### What the task asks
Each record must be retyped word for word.

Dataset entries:
======

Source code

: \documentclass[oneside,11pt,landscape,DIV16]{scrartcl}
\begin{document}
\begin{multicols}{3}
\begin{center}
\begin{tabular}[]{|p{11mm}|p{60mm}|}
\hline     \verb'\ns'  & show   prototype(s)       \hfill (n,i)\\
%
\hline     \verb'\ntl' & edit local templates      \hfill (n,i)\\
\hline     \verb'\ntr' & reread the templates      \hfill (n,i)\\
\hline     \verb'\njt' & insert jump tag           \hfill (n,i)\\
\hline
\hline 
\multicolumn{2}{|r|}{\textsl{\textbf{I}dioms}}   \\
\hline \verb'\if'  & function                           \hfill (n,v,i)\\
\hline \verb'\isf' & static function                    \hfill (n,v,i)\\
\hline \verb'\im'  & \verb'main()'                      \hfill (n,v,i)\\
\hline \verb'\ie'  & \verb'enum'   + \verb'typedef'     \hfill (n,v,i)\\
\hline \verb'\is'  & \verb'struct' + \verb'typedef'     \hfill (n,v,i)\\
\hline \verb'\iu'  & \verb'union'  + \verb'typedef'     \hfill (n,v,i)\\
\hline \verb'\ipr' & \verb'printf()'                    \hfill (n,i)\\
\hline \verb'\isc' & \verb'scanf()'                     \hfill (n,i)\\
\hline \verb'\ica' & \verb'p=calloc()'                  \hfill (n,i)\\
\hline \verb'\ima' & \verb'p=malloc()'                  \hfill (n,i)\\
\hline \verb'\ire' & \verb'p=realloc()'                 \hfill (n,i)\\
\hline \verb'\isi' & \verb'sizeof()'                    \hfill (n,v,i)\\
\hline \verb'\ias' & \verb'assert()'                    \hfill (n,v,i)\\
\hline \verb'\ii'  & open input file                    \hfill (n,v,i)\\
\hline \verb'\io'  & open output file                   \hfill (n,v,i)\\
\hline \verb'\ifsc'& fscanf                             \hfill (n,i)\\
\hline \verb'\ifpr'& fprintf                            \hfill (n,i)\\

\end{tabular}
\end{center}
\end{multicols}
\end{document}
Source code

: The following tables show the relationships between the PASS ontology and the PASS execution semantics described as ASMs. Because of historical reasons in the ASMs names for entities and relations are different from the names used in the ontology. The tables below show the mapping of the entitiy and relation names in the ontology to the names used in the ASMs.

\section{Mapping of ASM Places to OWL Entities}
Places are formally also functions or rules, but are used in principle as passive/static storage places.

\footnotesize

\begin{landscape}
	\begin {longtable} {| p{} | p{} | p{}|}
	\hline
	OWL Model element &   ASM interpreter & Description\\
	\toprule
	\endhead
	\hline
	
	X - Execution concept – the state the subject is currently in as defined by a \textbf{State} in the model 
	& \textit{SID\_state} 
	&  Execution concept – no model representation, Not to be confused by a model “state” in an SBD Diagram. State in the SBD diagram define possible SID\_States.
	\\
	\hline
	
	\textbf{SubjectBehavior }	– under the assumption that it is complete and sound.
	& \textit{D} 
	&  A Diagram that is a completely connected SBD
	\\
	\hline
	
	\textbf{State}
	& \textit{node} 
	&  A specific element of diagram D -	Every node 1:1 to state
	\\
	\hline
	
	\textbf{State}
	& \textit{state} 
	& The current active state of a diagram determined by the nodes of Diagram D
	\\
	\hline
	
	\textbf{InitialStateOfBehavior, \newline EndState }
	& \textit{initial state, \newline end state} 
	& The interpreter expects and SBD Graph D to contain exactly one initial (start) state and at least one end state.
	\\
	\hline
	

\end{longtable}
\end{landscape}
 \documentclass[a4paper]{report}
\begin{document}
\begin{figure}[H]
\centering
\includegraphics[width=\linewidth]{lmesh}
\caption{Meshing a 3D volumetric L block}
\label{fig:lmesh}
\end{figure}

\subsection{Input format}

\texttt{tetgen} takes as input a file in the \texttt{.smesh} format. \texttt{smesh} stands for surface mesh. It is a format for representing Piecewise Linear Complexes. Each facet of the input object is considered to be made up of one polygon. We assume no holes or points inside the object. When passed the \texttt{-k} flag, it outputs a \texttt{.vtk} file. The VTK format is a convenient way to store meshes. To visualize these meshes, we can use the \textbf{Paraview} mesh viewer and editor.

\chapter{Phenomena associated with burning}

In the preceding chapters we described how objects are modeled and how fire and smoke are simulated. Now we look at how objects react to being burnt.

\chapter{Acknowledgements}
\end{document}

======

### Exercise result
Source code

: \documentclass[oneside,11pt,landscape,DIV16]{scrartcl}
\begin{document}
\begin{multicols}{3}
\begin{center}
\begin{tabular}[]{|p{11mm}|p{60mm}|}
\hline     \verb'\ns'  & show   prototype(s)       \hfill (n,i)\\
%
\hline     \verb'\ntl' & edit local templates      \hfill (n,i)\\
\hline     \verb'\ntr' & reread the templates      \hfill (n,i)\\
\hline     \verb'\njt' & insert jump tag           \hfill (n,i)\\
\hline
\hline 
\multicolumn{2}{|r|}{\textsl{\textbf{I}dioms}}   \\
\hline \verb'\if'  & function                           \hfill (n,v,i)\\
\hline \verb'\isf' & static function                    \hfill (n,v,i)\\
\hline \verb'\im'  & \verb'main()'                      \hfill (n,v,i)\\
\hline \verb'\ie'  & \verb'enum'   + \verb'typedef'     \hfill (n,v,i)\\
\hline \verb'\is'  & \verb'struct' + \verb'typedef'     \hfill (n,v,i)\\
\hline \verb'\iu'  & \verb'union'  + \verb'typedef'     \hfill (n,v,i)\\
\hline \verb'\ipr' & \verb'printf()'                    \hfill (n,i)\\
\hline \verb'\isc' & \verb'scanf()'                     \hfill (n,i)\\
\hline \verb'\ica' & \verb'p=calloc()'                  \hfill (n,i)\\
\hline \verb'\ima' & \verb'p=malloc()'                  \hfill (n,i)\\
\hline \verb'\ire' & \verb'p=realloc()'                 \hfill (n,i)\\
\hline \verb'\isi' & \verb'sizeof()'                    \hfill (n,v,i)\\
\hline \verb'\ias' & \verb'assert()'                    \hfill (n,v,i)\\
\hline \verb'\ii'  & open input file                    \hfill (n,v,i)\\
\hline \verb'\io'  & open output file                   \hfill (n,v,i)\\
\hline \verb'\ifsc'& fscanf                             \hfill (n,i)\\
\hline \verb'\ifpr'& fprintf                            \hfill (n,i)\\

\end{tabular}
\end{center}
\end{multicols}
\end{document}
Source code

: The following tables show the relationships between the PASS ontology and the PASS execution semantics described as ASMs. Because of historical reasons in the ASMs names for entities and relations are different from the names used in the ontology. The tables below show the mapping of the entitiy and relation names in the ontology to the names used in the ASMs.

\section{Mapping of ASM Places to OWL Entities}
Places are formally also functions or rules, but are used in principle as passive/static storage places.

\footnotesize

\begin{landscape}
	\begin {longtable} {| p{} | p{} | p{}|}
	\hline
	OWL Model element &   ASM interpreter & Description\\
	\toprule
	\endhead
	\hline
	
	X - Execution concept – the state the subject is currently in as defined by a \textbf{State} in the model 
	& \textit{SID\_state} 
	&  Execution concept – no model representation, Not to be confused by a model “state” in an SBD Diagram. State in the SBD diagram define possible SID\_States.
	\\
	\hline
	
	\textbf{SubjectBehavior }	– under the assumption that it is complete and sound.
	& \textit{D} 
	&  A Diagram that is a completely connected SBD
	\\
	\hline
	
	\textbf{State}
	& \textit{node} 
	&  A specific element of diagram D -	Every node 1:1 to state
	\\
	\hline
	
	\textbf{State}
	& \textit{state} 
	& The current active state of a diagram determined by the nodes of Diagram D
	\\
	\hline
	
	\textbf{InitialStateOfBehavior, \newline EndState }
	& \textit{initial state, \newline end state} 
	& The interpreter expects and SBD Graph D to contain exactly one initial (start) state and at least one end state.
	\\
	\hline
	

\end{longtable}
\end{landscape}
 \documentclass[a4paper]{report}
\begin{document}
\begin{figure}[H]
\centering
\includegraphics[width=\linewidth]{lmesh}
\caption{Meshing a 3D volumetric L block}
\label{fig:lmesh}
\end{figure}

\subsection{Input format}

\texttt{tetgen} takes as input a file in the \texttt{.smesh} format. \texttt{smesh} stands for surface mesh. It is a format for representing Piecewise Linear Complexes. Each facet of the input object is considered to be made up of one polygon. We assume no holes or points inside the object. When passed the \texttt{-k} flag, it outputs a \texttt{.vtk} file. The VTK format is a convenient way to store meshes. To visualize these meshes, we can use the \textbf{Paraview} mesh viewer and editor.

\chapter{Phenomena associated with burning}

In the preceding chapters we described how objects are modeled and how fire and smoke are simulated. Now we look at how objects react to being burnt.

\chapter{Acknowledgements}
\end{document}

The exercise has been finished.